How to reach
The ruins of the Castello dei Vescovi (literally “Castle of the Bishops”), also called “Torraccia”, are found in the Berignone-Tatti forest, situated at about eight linear miles south-southeast of Volterra. The easiest itinerary for reaching the isolated castle takes about half a day. From Volterra follow the SS68 towards Castel S. Gimignano/Siena, and after about 5 km turn right towards Mazzolla. Before you reach the town, take the unpaved road that curves to the left and then turn right at the first crossroad. Follow this road until you reach the Batazzone farm and from her take the sharp left that goes into the Fosci valley. Continue along this road until you reach the chain that block the road where you will need to leave your car, and from where you need to go on foot or by mountain bike. After passing Capannone, you will reach the site of the ruins in about 45 minutes.

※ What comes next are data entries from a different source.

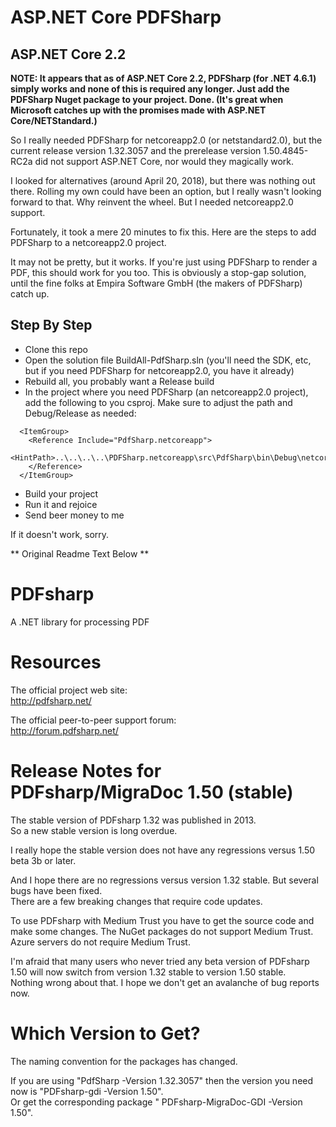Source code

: # ASP.NET Core PDFSharp


## ASP.NET Core 2.2

**NOTE: It appears that as of ASP.NET Core 2.2, PDFSharp (for .NET 4.6.1) simply works and none of this is required any longer. Just add the PDFSharp Nuget package to your project. Done. (It's great when Microsoft catches up with the promises made with ASP.NET Core/NETStandard.)**




So I really needed PDFSharp for netcoreapp2.0 (or netstandard2.0), but the current release version 1.32.3057 and the prerelease version 1.50.4845-RC2a 
did not support ASP.NET Core, nor would they magically work.

I looked for alternatives (around April 20, 2018), but there was nothing out there. Rolling my own could have been an option, 
but I really wasn't looking forward to that. Why reinvent the wheel. But I needed netcoreapp2.0 support.

Fortunately, it took a mere 20 minutes to fix this. Here are the steps to add PDFSharp to a netcoreapp2.0 project.

It may not be pretty, but it works. If you're just using PDFSharp to render a PDF, this should work for you too.
This is obviously a stop-gap solution, until the fine folks at Empira Software GmbH (the makers of PDFSharp) catch up.

## Step By Step

- Clone this repo
- Open the solution file BuildAll-PdfSharp.sln (you'll need the SDK, etc, but if you need PDFSharp for netcoreapp2.0, you have it already)
- Rebuild all, you probably want a Release build
- In the project where you need PDFSharp (an netcoreapp2.0 project), add the following to you csproj. Make sure to adjust the path and Debug/Release as needed:

```
  <ItemGroup>
    <Reference Include="PdfSharp.netcoreapp">
      <HintPath>..\..\..\..\PDFSharp.netcoreapp\src\PdfSharp\bin\Debug\netcoreapp2.0\PdfSharp.netcoreapp.dll</HintPath>
    </Reference>
  </ItemGroup>
```

- Build your project
- Run it and rejoice 
- Send beer money to me

If it doesn't work, sorry.

** Original Readme Text Below **

# PDFsharp
A .NET library for processing PDF

# Resources

The official project web site:  
http://pdfsharp.net/

The official peer-to-peer support forum:  
http://forum.pdfsharp.net/

# Release Notes for PDFsharp/MigraDoc 1.50 (stable)

The stable version of PDFsharp 1.32 was published in 2013.  
So a new stable version is long overdue.

I really hope the stable version does not have any regressions versus 1.50 beta 3b or later.

And I hope there are no regressions versus version 1.32 stable. But several bugs have been fixed.  
There are a few breaking changes that require code updates.

To use PDFsharp with Medium Trust you have to get the source code and make some changes. The NuGet packages do not support Medium Trust.  
Azure servers do not require Medium Trust.

I'm afraid that many users who never tried any beta version of PDFsharp 1.50 will now switch from version 1.32 stable to version 1.50 stable.  
Nothing wrong about that. I hope we don't get an avalanche of bug reports now.


# Which Version to Get?

The naming convention for the packages has changed.

If you are using "PdfSharp -Version 1.32.3057" then the version you need now is "PDFsharp-gdi -Version 1.50".  
Or get the corresponding package " PDFsharp-MigraDoc-GDI -Version 1.50".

The castle know as the “Fortress of Berignone” (from the name of the forest in which it is located, a large forest complex that even today still maintains its incredible natural beauty), “Castle of the Bishops” or simply “Torraccia”, is an important fortification south of Volterra on a rocky spur where the Rio canyon and the Sellate stream meet, in the upper Cecina valley.

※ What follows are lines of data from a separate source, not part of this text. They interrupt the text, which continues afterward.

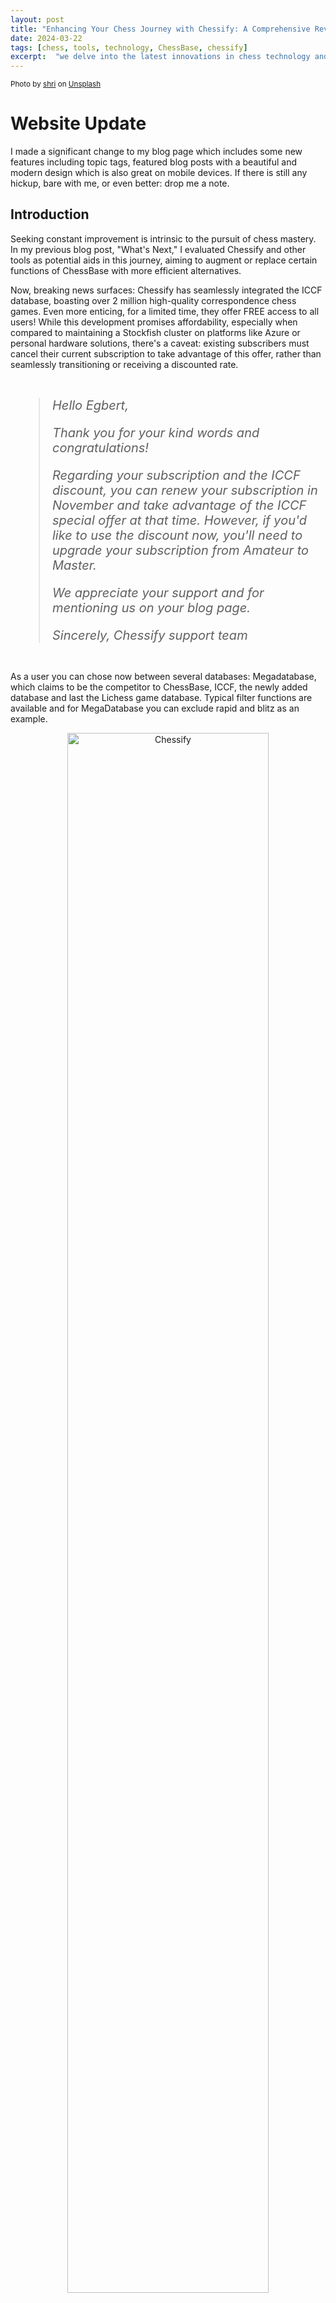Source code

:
 ```yaml
---
layout: post
title: "Enhancing Your Chess Journey with Chessify: A Comprehensive Review"
date: 2024-03-22
tags: [chess, tools, technology, ChessBase, chessify]
excerpt:  "we delve into the latest innovations in chess technology and explore the enhancements Chessify brings to the table."
---
```


<div style="text-align: left; font-size: smaller;">
Photo by <a href="https://unsplash.com/@thefatdash?utm_content=creditCopyText&utm_medium=referral&utm_source=unsplash">shri</a> on <a href="https://unsplash.com/photos/chess-pieces-on-chess-board-CG-JvqWqutM?utm_content=creditCopyText&utm_medium=referral&utm_source=unsplash">Unsplash</a>
</div>  

# Website Update

I made a significant change to my blog page which includes some new features including topic tags, featured blog posts with a beautiful and modern design which is also great on mobile devices. If there is still any hickup, bare with me, or even better: drop me a note.

## Introduction

Seeking constant improvement is intrinsic to the pursuit of chess mastery. In my previous blog post, "What's Next," I evaluated Chessify and other tools as potential aids in this journey, aiming to augment or replace certain functions of ChessBase with more efficient alternatives.

Now, breaking news surfaces: Chessify has seamlessly integrated the ICCF database, boasting over 2 million high-quality correspondence chess games. Even more enticing, for a limited time, they offer FREE access to all users! While this development promises affordability, especially when compared to maintaining a Stockfish cluster on platforms like Azure or personal hardware solutions, there's a caveat: existing subscribers must cancel their current subscription to take advantage of this offer, rather than seamlessly transitioning or receiving a discounted rate.



<div style="border: 1px solid white; padding: 10px">
     <blockquote style="font-size: 20px; font-style: italic; font-weight: 400;">
Hello Egbert,

Thank you for your kind words and congratulations!

Regarding your subscription and the ICCF discount, you can renew your subscription in November and take advantage of the ICCF special offer at that time. However, if you'd like to use the discount now, you'll need to upgrade your subscription from Amateur to Master.

We appreciate your support and for mentioning us on your blog page. 

Sincerely,
Chessify support team
   </blockquote>
</div>

As a user you can chose now between several databases: Megadatabase, which claims to be the competitor to ChessBase, ICCF, the newly added database and last the Lichess game database. Typical filter functions are available and for MegaDatabase you can exclude rapid and blitz as an example.

<div style="text-align:center;">
  <img src="{{site.baseurl}}/images/Chessify 2024-03-20 160443.png" alt="Chessify" style="width:80%;">
</div>

I proceeded to put Chessify through its paces, initiating several maneuvers and analyses. Firstly, I filtered games with my name:

<div style="text-align:center;">
  <img src="{{site.baseurl}}/images/Chessify 2024-03-20 163214.png" alt="Chessify" style="width:80%;">
</div>

Subsequently, I requested a thorough analysis with a depth of 30:

<div style="text-align:center;">
  <img src="{{site.baseurl}}/images/Chessify 2024-03-20 164423.png" alt="Chessify" style="width:80%;">
</div>

Initial impressions suggested parity with industry staples like ChessBase or Lichess, yet reality proved otherwise. Utilizing a recent challenging game from the 2024 Champions League, I instructed Chessify to analyze via the ChessBase plugin, employing *Fine* and *9s* parameters. The game, characterized by a tense climax resulting in a draw, exposed a significant discrepancy:

1. ChessBase Tactical Analysis

<iframe style='border: 0;' width='900px' height='600px' src='https://share.chessbase.com/SharedGames/frame/?p=nNnDqfUIXcgWG1elveS60I0zIeLvvKgmmmwDFpbsiMIiR7OuL75ArDMSGRmDPPpW'></iframe>

Subsequently, using the standard PGN from the ICCF website, I subjected it to Chessify's full game analysis, configured with a depth of 20, which is the standard preset on the the website.

2. Chessify Full Game Analysis

<iframe style='border: 0;' width='900px' height='600px' src='https://share.chessbase.com/SharedGames/frame/?p=yFHpqEPJQk5D3BZo3YSiU/Q4FP/Cm3qRxfMH3qPDHuakP01X9doz7tvtMuATRRav'></iframe>

The disparity is stark! Chessify flagged move 33. ..g5?! as a Black inaccuracy, favoring White with a 1.01-point advantage, only to later suggest the erroneous move 34. Bd2!? for White, erroneously indicating a minor advantage. The correct alternative, 34. Qd2, was overlooked.

In contrast, Lichess failed to identify any flaws:

<iframe width="600" height="371" src="https://lichess.org/study/embed/PmMDa3wy/GfOBTEdT" frameborder=0></iframe>

## Chessify Mobile App

Finally, exploring the Chessify Mobile App proved frustrating. Despite its potential, the app operates independently of the Chessify platform, akin to the disjointed structure observed with the ChessBase app. This segmentation introduces an additional revenue stream, diverging from user expectations. Why should loyal subscribers incur extra expenses merely to access the app on mobile devices?


<div style="border: 1px solid white; padding: 10px;">
     <blockquote style="font-size: 20px; font-style: italic; font-weight: 400;">
Actually, our mobile app and website are separate products, so you need different accounts, as well as different subscriptions for them.

If you have any further questions or need assistance, please don't hesitate to reach out.

Sincerely,
Chessify support team
        </blockquote>
</div>

# Conculsion

In the ever-evolving landscape of chess technology, Chessify emerges as a promising contender. Its integration of the ICCF database heralds a new era of accessibility and analysis. However, discrepancies in analysis accuracy and the disjointed nature of its mobile app underscore areas for improvement. As enthusiasts, we eagerly anticipate advancements that align with the seamless, intuitive experience we crave in our pursuit of chess excellence.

There is documentation of the castle already in the year 896 when Adalberto Marquis of Tuscany gifts it to Alboino, the Bishop of Volterra. Since then it has been a fortress and also the residence of the Bishops of Volterra (hence its name), used for administering justice, for minting coins, but above all as a refuge during the long struggle against the Comune. More than once, the Bishops retreated in order to avoid retaliation as they did after their victory in Benevento when they escaped to the fortress in order to avoid the assault of the Ghibellines.
In 1361 Berignone revolts against the Comune of Volterra, but is quickly brought back to order. In 1381, the inhabitants of Berignone themselves ask for Volterra’s help in defending the castle, now occupied by relatives of Simone dei Fagani di Reggio, Bishop of Volterra. Several skirmishes followed until peace was finally declared on the 5th of February in 1382. In 1399 the castle was again occupied by the Sienese and from this moment the fortress began its decline.
Today, only ruins remain to dominate this vast forest, populated by boar, deer, and birds of prey, but just by looking at these ruins one can imagine the architectural strength and elegance of these ancient buildings.